▶ **WHAT TO WORK ON**:
Return every line from the records below in which the word "project" is found.

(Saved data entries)
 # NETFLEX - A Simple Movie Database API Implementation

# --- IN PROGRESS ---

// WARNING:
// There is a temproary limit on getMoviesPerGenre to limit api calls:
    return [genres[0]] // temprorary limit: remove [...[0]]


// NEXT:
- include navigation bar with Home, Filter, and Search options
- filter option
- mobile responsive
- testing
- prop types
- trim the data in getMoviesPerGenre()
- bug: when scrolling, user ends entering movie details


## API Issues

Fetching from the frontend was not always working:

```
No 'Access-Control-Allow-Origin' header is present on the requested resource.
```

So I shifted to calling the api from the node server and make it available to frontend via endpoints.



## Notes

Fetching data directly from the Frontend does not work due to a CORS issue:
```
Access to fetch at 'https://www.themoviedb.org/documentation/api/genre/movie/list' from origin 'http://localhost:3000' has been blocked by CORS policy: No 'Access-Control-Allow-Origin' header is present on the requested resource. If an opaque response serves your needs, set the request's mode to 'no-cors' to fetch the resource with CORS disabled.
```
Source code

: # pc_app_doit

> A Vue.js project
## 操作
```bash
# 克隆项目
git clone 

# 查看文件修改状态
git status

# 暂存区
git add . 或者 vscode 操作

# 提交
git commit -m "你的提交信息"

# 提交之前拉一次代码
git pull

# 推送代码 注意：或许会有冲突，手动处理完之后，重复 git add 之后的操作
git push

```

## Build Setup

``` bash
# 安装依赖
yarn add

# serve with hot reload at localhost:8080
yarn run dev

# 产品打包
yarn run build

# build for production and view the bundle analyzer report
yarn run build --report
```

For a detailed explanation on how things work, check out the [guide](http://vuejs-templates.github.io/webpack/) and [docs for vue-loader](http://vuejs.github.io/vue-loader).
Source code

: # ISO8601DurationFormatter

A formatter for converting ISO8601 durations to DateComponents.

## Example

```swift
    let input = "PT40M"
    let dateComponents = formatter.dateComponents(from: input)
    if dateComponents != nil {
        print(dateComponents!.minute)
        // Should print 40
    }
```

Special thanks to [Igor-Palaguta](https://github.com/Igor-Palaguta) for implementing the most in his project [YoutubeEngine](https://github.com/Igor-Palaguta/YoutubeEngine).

▶ **REPLY TO THE EXERCISE**:
> A Vue.js project
Special thanks to [Igor-Palaguta](https://github.com/Igor-Palaguta) for implementing the most in his project [YoutubeEngine](https://github.com/Igor-Palaguta/YoutubeEngine).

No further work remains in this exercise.